Work request: Retype all of the material exactly, leaving no line out.

- Opening Delimiter -

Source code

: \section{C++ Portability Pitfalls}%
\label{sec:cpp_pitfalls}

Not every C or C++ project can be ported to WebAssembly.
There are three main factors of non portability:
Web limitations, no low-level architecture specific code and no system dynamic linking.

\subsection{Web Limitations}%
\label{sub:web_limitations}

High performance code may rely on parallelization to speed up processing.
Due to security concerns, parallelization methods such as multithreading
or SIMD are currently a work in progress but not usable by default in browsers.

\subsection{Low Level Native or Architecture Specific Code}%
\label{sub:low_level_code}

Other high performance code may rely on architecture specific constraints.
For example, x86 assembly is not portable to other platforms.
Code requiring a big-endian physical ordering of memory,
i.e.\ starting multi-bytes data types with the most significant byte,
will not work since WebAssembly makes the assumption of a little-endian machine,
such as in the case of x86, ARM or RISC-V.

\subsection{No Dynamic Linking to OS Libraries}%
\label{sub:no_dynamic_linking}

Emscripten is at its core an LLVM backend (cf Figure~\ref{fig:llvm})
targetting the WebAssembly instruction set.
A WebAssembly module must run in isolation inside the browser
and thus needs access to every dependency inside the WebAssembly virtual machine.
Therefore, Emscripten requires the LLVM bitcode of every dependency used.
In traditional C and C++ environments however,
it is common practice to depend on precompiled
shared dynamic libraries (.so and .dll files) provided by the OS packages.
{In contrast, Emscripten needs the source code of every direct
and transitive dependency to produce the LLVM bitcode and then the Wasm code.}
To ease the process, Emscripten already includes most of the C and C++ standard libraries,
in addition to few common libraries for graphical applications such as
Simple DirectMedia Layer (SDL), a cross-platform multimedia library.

- Closing Delimiter -

Final answer:
Source code

: \section{C++ Portability Pitfalls}%
\label{sec:cpp_pitfalls}

Not every C or C++ project can be ported to WebAssembly.
There are three main factors of non portability:
Web limitations, no low-level architecture specific code and no system dynamic linking.

\subsection{Web Limitations}%
\label{sub:web_limitations}

High performance code may rely on parallelization to speed up processing.
Due to security concerns, parallelization methods such as multithreading
or SIMD are currently a work in progress but not usable by default in browsers.

\subsection{Low Level Native or Architecture Specific Code}%
\label{sub:low_level_code}

Other high performance code may rely on architecture specific constraints.
For example, x86 assembly is not portable to other platforms.
Code requiring a big-endian physical ordering of memory,
i.e.\ starting multi-bytes data types with the most significant byte,
will not work since WebAssembly makes the assumption of a little-endian machine,
such as in the case of x86, ARM or RISC-V.

\subsection{No Dynamic Linking to OS Libraries}%
\label{sub:no_dynamic_linking}

Emscripten is at its core an LLVM backend (cf Figure~\ref{fig:llvm})
targetting the WebAssembly instruction set.
A WebAssembly module must run in isolation inside the browser
and thus needs access to every dependency inside the WebAssembly virtual machine.
Therefore, Emscripten requires the LLVM bitcode of every dependency used.
In traditional C and C++ environments however,
it is common practice to depend on precompiled
shared dynamic libraries (.so and .dll files) provided by the OS packages.
{In contrast, Emscripten needs the source code of every direct
and transitive dependency to produce the LLVM bitcode and then the Wasm code.}
To ease the process, Emscripten already includes most of the C and C++ standard libraries,
in addition to few common libraries for graphical applications such as
Simple DirectMedia Layer (SDL), a cross-platform multimedia library.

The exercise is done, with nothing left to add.